Outro conto muito interessante é o “O exército de baratas”, relatando uma
história ou estória ocorrida numa madrugada longínqua. A decisão se é uma
história real ou fantasiosa ficará por conta de cada um quando terminar de lê-lo.
Já “Quatro
Anos de uma alma antiga”, eterniza o olhar e as frases de uma criança com
toda sua inocência e pureza em diálogos com sua mãe. Em seu mundo infantil tudo
é possível: “Quando a Lua aparecer, vai
nascer uma flor e a Lua vai virar uma bailarina sem boca e vai dançar em cima
da flor."
Merece destaque também “Você nasceu para quê?”. De um papo online entre amigos, a autora levar o leitor, de maneira sutil, a se
aprofundar e se fazer essa pergunta ao finalizar sua leitura.
E um tema central permeia os dois últimos contos
aqui destacados: “Depressão, terapia e
alguns lenços” e “Aquela Moça”, o
qual dá título à obra. A autora consegue com esses dois contos tornar um pouco
mais leve o que é naturalmente denso e muito sofrido: a depressão e a solidão.

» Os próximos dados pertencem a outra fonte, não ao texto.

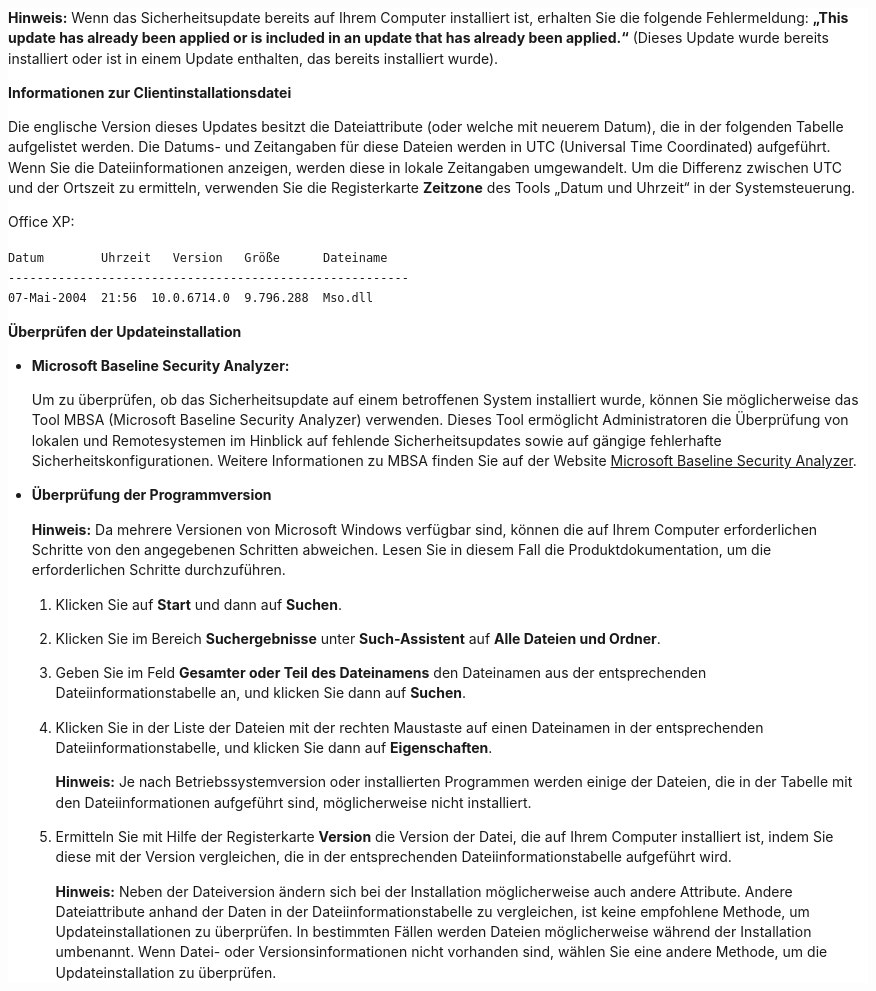 **Hinweis:** Wenn das Sicherheitsupdate bereits auf Ihrem Computer installiert ist, erhalten Sie die folgende Fehlermeldung: **„This update has already been applied or is included in an update that has already been applied.“** (Dieses Update wurde bereits installiert oder ist in einem Update enthalten, das bereits installiert wurde).

**Informationen zur Clientinstallationsdatei**

Die englische Version dieses Updates besitzt die Dateiattribute (oder welche mit neuerem Datum), die in der folgenden Tabelle aufgelistet werden. Die Datums- und Zeitangaben für diese Dateien werden in UTC (Universal Time Coordinated) aufgeführt. Wenn Sie die Dateiinformationen anzeigen, werden diese in lokale Zeitangaben umgewandelt. Um die Differenz zwischen UTC und der Ortszeit zu ermitteln, verwenden Sie die Registerkarte **Zeitzone** des Tools „Datum und Uhrzeit“ in der Systemsteuerung.

Office XP:

```
Datum        Uhrzeit   Version   Größe      Dateiname
--------------------------------------------------------
07-Mai-2004  21:56  10.0.6714.0  9.796.288  Mso.dll
```

**Überprüfen der Updateinstallation**

-   **Microsoft Baseline Security Analyzer:**

    Um zu überprüfen, ob das Sicherheitsupdate auf einem betroffenen System installiert wurde, können Sie möglicherweise das Tool MBSA (Microsoft Baseline Security Analyzer) verwenden. Dieses Tool ermöglicht Administratoren die Überprüfung von lokalen und Remotesystemen im Hinblick auf fehlende Sicherheitsupdates sowie auf gängige fehlerhafte Sicherheitskonfigurationen. Weitere Informationen zu MBSA finden Sie auf der Website [Microsoft Baseline Security Analyzer](http://www.microsoft.com/germany/technet/sicherheit/tools/mbsa.mspx).

-   **Überprüfung der Programmversion**

    **Hinweis:** Da mehrere Versionen von Microsoft Windows verfügbar sind, können die auf Ihrem Computer erforderlichen Schritte von den angegebenen Schritten abweichen. Lesen Sie in diesem Fall die Produktdokumentation, um die erforderlichen Schritte durchzuführen.

    1.  Klicken Sie auf **Start** und dann auf **Suchen**.
    2.  Klicken Sie im Bereich **Suchergebnisse** unter **Such-Assistent** auf **Alle Dateien und Ordner**.
    3.  Geben Sie im Feld **Gesamter oder Teil des Dateinamens** den Dateinamen aus der entsprechenden Dateiinformationstabelle an, und klicken Sie dann auf **Suchen**.
    4.  Klicken Sie in der Liste der Dateien mit der rechten Maustaste auf einen Dateinamen in der entsprechenden Dateiinformationstabelle, und klicken Sie dann auf **Eigenschaften**.

        **Hinweis:** Je nach Betriebssystemversion oder installierten Programmen werden einige der Dateien, die in der Tabelle mit den Dateiinformationen aufgeführt sind, möglicherweise nicht installiert.

    5.  Ermitteln Sie mit Hilfe der Registerkarte **Version** die Version der Datei, die auf Ihrem Computer installiert ist, indem Sie diese mit der Version vergleichen, die in der entsprechenden Dateiinformationstabelle aufgeführt wird.

        **Hinweis:** Neben der Dateiversion ändern sich bei der Installation möglicherweise auch andere Attribute. Andere Dateiattribute anhand der Daten in der Dateiinformationstabelle zu vergleichen, ist keine empfohlene Methode, um Updateinstallationen zu überprüfen. In bestimmten Fällen werden Dateien möglicherweise während der Installation umbenannt. Wenn Datei- oder Versionsinformationen nicht vorhanden sind, wählen Sie eine andere Methode, um die Updateinstallation zu überprüfen.
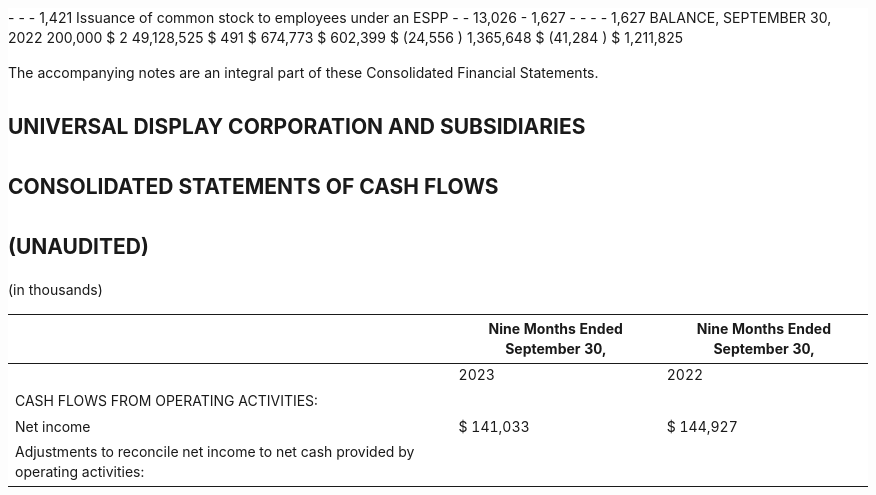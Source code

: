 <td>-</td>
<td>-</td>
<td>-</td>
<td>1,421</td>
</tr>
<tr>
<td>Issuance of common stock  to employees under an  ESPP</td>
<td>-</td>
<td>-</td>
<td>13,026</td>
<td>-</td>
<td>1,627</td>
<td>-</td>
<td>-</td>
<td>-</td>
<td>-</td>
<td>1,627</td>
</tr>
<tr>
<td>BALANCE,  SEPTEMBER 30, 2022</td>
<td>200,000</td>
<td>$ 2</td>
<td>49,128,525</td>
<td>$ 491</td>
<td>$ 674,773</td>
<td>$ 602,399</td>
<td>$ (24,556 )</td>
<td>1,365,648</td>
<td>$ (41,284 )</td>
<td>$ 1,211,825</td>
</tr>
</tbody>
</table>
<p>The accompanying notes are an integral part of these Consolidated Financial Statements.</p>
<h2>UNIVERSAL DISPLAY CORPORATION AND SUBSIDIARIES</h2>
<h2>CONSOLIDATED STATEMENTS OF CASH FLOWS</h2>
<h2>(UNAUDITED)</h2>
<p>(in thousands)</p>
<table>
<thead>
<tr>
<th></th>
<th>Nine Months Ended September 30,</th>
<th>Nine Months Ended September 30,</th>
</tr>
</thead>
<tbody>
<tr>
<td></td>
<td>2023</td>
<td>2022</td>
</tr>
<tr>
<td>CASH FLOWS FROM OPERATING ACTIVITIES:</td>
<td></td>
<td></td>
</tr>
<tr>
<td>Net income</td>
<td>$ 141,033</td>
<td>$ 144,927</td>
</tr>
<tr>
<td>Adjustments to reconcile net income to net cash provided by operating activities:</td>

E nos convida a refletir sobre o assunto, a voltar os olhos para o outro, a
tocar as feridas das almas humanas e ajudar a curá-las.

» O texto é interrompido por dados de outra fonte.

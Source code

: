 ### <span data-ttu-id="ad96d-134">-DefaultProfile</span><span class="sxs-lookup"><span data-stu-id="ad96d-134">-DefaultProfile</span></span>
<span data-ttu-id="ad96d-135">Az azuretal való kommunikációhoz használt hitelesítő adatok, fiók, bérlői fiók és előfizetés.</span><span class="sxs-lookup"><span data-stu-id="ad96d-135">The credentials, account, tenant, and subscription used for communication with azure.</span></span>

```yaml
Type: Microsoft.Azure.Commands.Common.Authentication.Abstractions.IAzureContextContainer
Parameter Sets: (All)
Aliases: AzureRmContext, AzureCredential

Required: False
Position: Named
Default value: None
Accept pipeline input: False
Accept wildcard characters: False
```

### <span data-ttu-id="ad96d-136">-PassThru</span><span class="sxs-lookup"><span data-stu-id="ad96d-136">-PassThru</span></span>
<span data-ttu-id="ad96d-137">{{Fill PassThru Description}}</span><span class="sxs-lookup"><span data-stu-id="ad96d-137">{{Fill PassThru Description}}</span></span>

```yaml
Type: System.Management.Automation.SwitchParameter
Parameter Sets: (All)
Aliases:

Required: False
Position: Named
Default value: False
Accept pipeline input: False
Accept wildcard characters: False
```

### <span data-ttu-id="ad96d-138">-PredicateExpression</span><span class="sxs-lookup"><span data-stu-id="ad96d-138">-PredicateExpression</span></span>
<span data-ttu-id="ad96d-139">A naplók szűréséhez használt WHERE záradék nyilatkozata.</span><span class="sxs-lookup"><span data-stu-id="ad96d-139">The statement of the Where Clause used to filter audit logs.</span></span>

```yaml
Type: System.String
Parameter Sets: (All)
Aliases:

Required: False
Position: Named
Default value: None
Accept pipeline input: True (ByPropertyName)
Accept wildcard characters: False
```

Enfim, para quem gosta de contos, Aquela Moça é imperdível. Francine, por
meio de um olhar único e escrita impecável, consegue extrair poesia do
cotidiano, da fantasia, da dor, da perda, de conflitos existenciais e até mesmo
de um papo entre amigos, e nos presenteia com uma leitura envolvente e de muita
reflexão.
Quando se nota, já se leu 60 páginas sem
interrupção. Não dá vontade de parar. E você pode escolher lê-lo do inicio, do
meio ou do fim ou simplesmente optar por um título que chame atenção. E mais, você pode lê-lo novamente daqui a 10
anos e, independente do seu momento na vida, você vai se identificar certamente
com alguns de seus contos.
“Eu acho que nasci
para me descobrir como lua, em suas várias faces, crescimento, plenitude,
envelhecimento e renovação / renascimento. Lua clara, lua escura e, a partir
dessas fases, tentar despertar o mesmo no outro. Seja por meio da maternidade,
do amor, da medicina, da amizade...” Ou de um livro como Aquela Moça.
Está tudo ai. Está tudo aqui para nós. É
atemporal, é universal. Particularidades de Francine S. C. Camargo. Vale a pena
conferir.
Francine também é autora de Mãos Livres, lançado em 2016 pela Editora Chiado e administra o blog www.papodefran.com, onde publica seus contos.